-- Exercise goal --
Scan the following material for the string "hskip" and copy each line in which it appears.

━━━

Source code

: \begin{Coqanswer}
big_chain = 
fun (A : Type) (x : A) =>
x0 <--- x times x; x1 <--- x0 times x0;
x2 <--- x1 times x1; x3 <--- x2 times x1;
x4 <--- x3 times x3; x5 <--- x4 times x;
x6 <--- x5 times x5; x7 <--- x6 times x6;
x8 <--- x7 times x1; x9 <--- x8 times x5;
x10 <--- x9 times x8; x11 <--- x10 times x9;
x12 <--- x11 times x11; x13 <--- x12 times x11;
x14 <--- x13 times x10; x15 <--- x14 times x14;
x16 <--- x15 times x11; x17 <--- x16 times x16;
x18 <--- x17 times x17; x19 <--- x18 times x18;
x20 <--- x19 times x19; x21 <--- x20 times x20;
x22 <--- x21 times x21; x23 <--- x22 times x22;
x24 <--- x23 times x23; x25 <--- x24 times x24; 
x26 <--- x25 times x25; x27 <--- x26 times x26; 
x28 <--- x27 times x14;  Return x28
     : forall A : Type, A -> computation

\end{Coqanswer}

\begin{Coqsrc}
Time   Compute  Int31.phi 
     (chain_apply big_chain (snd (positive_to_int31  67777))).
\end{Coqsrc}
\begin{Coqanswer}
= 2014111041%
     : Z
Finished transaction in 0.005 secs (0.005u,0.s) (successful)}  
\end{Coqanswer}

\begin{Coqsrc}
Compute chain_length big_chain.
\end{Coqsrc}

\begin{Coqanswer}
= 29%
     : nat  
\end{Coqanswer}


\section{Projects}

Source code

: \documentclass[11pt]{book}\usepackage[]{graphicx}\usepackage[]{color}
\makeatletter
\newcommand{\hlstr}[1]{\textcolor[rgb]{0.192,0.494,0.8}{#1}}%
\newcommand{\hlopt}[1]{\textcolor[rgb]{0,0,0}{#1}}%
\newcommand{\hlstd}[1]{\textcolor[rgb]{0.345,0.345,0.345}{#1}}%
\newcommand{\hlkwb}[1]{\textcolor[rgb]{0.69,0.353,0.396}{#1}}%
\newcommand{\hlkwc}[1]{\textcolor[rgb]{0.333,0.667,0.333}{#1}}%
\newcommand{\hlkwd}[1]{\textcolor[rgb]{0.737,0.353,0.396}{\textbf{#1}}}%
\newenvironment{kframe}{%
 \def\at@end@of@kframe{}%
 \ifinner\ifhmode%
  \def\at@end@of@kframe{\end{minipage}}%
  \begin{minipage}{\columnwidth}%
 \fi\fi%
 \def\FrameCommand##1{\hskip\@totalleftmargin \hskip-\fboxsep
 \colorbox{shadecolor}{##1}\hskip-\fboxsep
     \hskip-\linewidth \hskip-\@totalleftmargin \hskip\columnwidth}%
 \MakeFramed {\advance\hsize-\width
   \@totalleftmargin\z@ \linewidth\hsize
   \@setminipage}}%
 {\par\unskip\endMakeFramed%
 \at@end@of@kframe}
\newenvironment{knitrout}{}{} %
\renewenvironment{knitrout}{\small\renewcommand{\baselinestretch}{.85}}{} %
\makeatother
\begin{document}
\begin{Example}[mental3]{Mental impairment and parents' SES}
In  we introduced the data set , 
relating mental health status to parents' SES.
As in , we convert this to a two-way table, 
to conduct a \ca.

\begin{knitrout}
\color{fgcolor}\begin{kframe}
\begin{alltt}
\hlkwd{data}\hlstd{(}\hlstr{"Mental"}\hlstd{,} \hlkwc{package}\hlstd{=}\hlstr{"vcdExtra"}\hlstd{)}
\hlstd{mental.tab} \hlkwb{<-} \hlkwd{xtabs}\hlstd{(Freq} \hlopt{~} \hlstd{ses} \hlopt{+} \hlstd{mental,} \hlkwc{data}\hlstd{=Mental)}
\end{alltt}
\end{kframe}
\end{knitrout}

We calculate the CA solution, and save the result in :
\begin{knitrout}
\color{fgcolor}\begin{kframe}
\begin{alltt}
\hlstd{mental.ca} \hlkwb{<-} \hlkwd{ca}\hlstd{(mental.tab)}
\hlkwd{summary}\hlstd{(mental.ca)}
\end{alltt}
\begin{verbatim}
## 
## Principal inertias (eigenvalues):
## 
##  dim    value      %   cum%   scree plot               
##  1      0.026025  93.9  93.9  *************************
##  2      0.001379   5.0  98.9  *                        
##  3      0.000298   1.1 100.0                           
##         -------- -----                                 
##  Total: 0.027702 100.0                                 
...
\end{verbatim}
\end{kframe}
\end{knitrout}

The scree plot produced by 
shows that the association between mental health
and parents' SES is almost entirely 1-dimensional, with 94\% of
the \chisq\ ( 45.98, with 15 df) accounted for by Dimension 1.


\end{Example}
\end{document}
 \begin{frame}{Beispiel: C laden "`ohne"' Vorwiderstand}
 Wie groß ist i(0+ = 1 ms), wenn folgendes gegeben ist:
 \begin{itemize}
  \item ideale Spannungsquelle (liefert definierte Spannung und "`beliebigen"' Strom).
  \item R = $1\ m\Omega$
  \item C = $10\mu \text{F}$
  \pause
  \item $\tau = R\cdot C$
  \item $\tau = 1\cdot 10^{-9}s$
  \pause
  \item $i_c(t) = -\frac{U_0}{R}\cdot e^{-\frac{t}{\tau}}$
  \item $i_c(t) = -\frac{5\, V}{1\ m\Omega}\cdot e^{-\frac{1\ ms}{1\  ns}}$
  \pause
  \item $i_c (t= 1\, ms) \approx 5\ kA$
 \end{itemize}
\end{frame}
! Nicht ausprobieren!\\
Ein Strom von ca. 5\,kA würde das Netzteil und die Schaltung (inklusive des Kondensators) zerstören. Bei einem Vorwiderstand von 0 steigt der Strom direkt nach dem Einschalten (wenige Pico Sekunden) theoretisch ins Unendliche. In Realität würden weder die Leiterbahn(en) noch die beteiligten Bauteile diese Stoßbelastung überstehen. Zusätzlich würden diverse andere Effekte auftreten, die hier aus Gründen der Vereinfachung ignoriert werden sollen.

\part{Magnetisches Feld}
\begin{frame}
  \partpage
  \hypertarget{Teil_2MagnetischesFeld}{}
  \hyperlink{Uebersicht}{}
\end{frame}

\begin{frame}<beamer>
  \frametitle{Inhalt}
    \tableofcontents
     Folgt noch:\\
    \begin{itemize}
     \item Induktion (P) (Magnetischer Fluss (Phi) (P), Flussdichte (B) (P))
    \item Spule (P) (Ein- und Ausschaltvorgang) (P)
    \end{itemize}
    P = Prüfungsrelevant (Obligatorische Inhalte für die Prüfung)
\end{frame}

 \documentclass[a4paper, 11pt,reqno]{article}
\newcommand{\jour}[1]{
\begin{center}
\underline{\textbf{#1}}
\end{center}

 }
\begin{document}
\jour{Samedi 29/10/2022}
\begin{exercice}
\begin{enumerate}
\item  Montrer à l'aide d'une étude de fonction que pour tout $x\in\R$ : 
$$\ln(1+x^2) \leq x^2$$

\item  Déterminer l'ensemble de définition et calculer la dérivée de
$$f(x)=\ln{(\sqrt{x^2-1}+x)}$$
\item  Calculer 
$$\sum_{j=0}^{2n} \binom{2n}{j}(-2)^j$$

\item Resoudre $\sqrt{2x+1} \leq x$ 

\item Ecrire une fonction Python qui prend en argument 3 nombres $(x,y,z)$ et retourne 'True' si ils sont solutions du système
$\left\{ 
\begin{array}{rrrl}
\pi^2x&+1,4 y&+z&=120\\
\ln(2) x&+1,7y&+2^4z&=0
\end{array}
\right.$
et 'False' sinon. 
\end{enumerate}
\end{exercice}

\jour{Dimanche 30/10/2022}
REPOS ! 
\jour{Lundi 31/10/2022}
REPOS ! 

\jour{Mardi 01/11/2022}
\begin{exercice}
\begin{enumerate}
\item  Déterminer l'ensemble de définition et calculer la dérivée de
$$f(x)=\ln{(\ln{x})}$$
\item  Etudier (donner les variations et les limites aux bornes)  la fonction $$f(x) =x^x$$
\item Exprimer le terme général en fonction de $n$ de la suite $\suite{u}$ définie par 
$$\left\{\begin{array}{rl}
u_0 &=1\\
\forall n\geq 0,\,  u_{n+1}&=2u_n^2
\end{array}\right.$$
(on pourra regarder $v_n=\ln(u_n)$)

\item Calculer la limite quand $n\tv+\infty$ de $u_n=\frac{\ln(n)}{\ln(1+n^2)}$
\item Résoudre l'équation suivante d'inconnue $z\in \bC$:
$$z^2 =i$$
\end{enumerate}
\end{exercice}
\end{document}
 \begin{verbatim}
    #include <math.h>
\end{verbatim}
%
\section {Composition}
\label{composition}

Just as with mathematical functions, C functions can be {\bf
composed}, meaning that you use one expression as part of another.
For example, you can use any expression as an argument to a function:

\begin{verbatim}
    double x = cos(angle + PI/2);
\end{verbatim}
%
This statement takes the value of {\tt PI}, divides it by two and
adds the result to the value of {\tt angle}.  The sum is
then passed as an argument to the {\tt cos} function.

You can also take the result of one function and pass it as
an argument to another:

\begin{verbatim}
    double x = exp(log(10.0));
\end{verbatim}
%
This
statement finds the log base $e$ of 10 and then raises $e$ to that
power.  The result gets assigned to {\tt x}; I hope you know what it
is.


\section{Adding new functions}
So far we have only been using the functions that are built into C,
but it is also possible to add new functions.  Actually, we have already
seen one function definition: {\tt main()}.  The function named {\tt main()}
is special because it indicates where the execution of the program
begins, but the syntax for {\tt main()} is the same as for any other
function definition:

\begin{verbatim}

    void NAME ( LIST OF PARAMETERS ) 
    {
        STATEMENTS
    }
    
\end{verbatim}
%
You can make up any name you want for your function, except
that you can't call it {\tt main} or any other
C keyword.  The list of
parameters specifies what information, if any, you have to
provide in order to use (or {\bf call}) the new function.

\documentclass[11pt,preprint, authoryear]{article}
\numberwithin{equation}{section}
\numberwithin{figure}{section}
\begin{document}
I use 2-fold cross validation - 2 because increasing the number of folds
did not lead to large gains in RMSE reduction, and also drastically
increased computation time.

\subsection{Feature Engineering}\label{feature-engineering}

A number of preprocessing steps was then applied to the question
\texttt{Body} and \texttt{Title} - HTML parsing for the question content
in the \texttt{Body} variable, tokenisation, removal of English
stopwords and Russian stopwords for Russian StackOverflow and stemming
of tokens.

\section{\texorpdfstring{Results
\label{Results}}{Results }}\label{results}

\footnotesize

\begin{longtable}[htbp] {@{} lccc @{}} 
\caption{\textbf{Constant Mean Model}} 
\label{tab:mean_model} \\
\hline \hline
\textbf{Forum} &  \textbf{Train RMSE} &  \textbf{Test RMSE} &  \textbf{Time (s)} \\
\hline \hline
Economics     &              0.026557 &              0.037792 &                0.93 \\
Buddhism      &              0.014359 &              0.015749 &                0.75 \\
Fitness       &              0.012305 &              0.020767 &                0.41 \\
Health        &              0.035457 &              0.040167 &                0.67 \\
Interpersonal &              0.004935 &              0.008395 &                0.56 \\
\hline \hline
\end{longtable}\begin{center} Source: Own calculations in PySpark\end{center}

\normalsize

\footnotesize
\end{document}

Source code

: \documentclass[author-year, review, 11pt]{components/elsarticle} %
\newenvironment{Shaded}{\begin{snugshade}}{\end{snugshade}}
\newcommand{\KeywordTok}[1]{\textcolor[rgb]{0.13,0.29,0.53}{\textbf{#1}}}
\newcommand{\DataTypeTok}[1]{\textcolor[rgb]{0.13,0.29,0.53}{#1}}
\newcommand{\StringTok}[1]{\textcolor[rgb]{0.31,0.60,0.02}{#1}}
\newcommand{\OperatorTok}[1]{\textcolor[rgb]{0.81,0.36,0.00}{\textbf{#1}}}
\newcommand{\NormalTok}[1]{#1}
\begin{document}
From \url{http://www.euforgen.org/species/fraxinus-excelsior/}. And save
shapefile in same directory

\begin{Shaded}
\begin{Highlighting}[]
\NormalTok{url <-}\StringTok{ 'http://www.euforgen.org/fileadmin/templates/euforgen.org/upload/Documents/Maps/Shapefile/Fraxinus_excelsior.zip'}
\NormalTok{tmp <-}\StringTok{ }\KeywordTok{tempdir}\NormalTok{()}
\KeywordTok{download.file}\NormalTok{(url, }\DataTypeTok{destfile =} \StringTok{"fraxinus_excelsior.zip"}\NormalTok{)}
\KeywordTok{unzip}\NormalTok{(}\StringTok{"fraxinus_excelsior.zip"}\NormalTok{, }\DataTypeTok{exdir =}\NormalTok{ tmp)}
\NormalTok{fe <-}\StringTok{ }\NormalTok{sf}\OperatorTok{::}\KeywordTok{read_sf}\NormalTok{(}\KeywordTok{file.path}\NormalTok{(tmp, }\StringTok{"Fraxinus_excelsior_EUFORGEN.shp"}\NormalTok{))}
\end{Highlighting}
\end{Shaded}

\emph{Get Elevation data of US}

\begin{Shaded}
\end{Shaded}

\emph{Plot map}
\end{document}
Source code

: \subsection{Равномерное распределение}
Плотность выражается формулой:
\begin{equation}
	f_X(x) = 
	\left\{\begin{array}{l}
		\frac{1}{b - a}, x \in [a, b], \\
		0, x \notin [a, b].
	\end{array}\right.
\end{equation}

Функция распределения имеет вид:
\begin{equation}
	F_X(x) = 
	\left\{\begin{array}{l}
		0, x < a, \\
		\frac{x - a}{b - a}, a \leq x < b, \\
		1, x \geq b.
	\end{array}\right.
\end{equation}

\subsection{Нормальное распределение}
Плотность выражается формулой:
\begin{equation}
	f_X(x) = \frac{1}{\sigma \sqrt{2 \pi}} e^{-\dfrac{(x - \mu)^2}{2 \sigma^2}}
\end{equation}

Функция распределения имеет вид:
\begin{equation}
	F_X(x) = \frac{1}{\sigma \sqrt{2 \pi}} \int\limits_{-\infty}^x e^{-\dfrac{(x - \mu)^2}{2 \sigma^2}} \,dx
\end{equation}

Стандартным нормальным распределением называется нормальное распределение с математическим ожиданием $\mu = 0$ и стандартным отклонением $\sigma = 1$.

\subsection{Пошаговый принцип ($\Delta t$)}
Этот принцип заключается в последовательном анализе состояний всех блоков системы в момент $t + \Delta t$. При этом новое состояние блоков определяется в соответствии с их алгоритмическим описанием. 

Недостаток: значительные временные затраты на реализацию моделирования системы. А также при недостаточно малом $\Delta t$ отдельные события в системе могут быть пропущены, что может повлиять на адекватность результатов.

━━━

-- Answer box --
 \def\FrameCommand##1{\hskip\@totalleftmargin \hskip-\fboxsep
 \colorbox{shadecolor}{##1}\hskip-\fboxsep
     \hskip-\linewidth \hskip-\@totalleftmargin \hskip\columnwidth}%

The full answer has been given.